WORK INSTRUCTIONS.
Begin at the line containing "other. That cannot" and copy each line exactly through the end of the records, leaving out what comes before.

· · · · ·

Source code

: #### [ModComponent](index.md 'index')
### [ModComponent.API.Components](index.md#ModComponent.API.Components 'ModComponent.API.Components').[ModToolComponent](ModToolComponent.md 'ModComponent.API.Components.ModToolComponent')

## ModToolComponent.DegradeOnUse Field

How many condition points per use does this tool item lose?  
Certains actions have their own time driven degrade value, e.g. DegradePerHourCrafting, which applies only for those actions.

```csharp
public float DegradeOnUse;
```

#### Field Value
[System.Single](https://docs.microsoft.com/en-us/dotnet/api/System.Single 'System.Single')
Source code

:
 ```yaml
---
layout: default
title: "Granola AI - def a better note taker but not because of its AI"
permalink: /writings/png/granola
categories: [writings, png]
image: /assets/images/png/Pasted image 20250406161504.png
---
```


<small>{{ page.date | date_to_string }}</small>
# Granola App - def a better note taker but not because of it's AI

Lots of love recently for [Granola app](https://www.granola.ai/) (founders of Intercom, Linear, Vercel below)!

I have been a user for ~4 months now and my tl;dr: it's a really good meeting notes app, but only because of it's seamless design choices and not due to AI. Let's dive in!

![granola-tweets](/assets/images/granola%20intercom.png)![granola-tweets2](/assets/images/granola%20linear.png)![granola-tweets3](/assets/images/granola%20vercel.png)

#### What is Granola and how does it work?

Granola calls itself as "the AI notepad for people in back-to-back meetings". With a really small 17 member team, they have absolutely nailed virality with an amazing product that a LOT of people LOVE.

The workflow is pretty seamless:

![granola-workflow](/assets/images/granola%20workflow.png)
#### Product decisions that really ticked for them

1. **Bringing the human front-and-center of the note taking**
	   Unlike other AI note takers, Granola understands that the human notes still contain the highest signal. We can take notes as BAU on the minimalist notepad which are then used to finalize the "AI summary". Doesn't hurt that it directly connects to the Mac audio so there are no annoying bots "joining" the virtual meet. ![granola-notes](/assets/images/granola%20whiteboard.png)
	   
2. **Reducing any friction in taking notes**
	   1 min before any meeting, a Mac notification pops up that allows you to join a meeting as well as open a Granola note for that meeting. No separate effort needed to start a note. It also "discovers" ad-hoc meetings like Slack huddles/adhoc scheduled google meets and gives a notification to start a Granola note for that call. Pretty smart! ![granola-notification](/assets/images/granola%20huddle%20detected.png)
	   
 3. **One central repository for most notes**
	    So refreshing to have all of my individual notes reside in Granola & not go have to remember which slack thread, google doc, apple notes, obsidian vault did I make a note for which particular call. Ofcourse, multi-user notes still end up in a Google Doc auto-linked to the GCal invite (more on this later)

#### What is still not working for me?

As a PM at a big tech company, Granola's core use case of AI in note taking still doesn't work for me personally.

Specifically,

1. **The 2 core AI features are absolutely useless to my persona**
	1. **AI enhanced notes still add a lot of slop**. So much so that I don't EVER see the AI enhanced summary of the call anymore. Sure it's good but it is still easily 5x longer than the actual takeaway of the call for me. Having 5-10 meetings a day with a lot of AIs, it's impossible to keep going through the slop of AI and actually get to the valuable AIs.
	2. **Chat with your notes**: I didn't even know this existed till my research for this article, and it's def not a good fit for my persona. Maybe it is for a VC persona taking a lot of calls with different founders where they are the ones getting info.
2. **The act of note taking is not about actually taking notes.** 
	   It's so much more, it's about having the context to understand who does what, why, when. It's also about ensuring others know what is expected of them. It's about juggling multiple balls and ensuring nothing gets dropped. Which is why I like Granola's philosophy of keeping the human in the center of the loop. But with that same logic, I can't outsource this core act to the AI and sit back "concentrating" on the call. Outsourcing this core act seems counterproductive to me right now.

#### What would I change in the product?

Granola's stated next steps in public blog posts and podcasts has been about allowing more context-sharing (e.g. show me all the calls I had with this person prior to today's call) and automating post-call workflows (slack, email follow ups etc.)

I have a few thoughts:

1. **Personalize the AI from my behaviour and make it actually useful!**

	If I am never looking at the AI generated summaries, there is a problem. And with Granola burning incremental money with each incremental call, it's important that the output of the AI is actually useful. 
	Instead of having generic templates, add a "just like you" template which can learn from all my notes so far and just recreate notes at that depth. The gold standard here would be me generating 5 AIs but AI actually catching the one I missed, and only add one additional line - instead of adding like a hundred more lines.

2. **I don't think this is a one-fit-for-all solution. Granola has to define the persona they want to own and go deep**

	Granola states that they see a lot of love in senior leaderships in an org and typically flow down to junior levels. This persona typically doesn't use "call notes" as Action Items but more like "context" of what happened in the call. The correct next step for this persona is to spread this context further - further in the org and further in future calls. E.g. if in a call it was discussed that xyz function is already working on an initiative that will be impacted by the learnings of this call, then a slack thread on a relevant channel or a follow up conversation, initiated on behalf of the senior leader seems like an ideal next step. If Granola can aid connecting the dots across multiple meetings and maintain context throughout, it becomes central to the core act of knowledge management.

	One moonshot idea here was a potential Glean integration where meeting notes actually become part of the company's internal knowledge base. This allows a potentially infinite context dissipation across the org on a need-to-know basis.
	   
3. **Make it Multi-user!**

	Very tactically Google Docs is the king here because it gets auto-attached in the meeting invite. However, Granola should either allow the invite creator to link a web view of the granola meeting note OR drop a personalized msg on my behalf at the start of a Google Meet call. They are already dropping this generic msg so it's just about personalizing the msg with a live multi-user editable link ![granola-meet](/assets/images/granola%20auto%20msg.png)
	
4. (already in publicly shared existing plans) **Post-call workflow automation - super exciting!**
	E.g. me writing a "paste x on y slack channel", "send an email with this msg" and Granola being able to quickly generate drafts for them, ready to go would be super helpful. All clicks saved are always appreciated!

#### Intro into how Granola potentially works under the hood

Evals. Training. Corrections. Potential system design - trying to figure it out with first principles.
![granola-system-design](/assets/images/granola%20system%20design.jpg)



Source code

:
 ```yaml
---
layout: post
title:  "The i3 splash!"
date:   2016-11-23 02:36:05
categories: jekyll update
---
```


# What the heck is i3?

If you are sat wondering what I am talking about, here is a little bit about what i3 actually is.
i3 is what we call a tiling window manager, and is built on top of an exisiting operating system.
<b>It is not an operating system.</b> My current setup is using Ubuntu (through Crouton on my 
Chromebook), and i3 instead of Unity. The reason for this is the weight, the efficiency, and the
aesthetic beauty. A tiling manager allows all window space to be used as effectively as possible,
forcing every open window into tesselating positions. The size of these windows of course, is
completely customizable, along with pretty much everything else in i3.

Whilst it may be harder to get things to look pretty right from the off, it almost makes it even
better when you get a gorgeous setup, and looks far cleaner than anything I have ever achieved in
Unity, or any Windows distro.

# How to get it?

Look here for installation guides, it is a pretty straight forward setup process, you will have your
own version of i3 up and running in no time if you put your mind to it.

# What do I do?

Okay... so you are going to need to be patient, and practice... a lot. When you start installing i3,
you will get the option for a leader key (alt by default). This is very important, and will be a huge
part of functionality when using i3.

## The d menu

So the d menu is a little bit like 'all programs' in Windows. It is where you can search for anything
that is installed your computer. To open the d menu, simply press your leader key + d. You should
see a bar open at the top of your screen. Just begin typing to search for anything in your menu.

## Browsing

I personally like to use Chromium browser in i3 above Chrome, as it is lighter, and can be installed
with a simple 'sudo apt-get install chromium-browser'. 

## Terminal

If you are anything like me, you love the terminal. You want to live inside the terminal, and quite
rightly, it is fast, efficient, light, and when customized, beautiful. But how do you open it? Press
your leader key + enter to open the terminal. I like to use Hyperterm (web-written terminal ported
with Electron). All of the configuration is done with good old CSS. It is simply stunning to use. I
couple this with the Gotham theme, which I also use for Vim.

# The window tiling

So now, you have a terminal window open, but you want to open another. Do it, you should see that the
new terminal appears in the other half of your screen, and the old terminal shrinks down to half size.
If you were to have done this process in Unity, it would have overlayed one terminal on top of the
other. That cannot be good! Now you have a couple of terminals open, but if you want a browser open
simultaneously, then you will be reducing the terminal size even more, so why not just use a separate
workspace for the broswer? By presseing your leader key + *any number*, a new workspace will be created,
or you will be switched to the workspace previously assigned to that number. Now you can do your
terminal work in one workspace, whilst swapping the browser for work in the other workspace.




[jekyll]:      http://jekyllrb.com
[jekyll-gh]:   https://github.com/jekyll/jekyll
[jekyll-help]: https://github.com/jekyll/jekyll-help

· · · · ·

TASK RESPONSE.
other. That cannot be good! Now you have a couple of terminals open, but if you want a browser open
simultaneously, then you will be reducing the terminal size even more, so why not just use a separate
workspace for the broswer? By presseing your leader key + *any number*, a new workspace will be created,
or you will be switched to the workspace previously assigned to that number. Now you can do your
terminal work in one workspace, whilst swapping the browser for work in the other workspace.




[jekyll]:      http://jekyllrb.com
[jekyll-gh]:   https://github.com/jekyll/jekyll
[jekyll-help]: https://github.com/jekyll/jekyll-help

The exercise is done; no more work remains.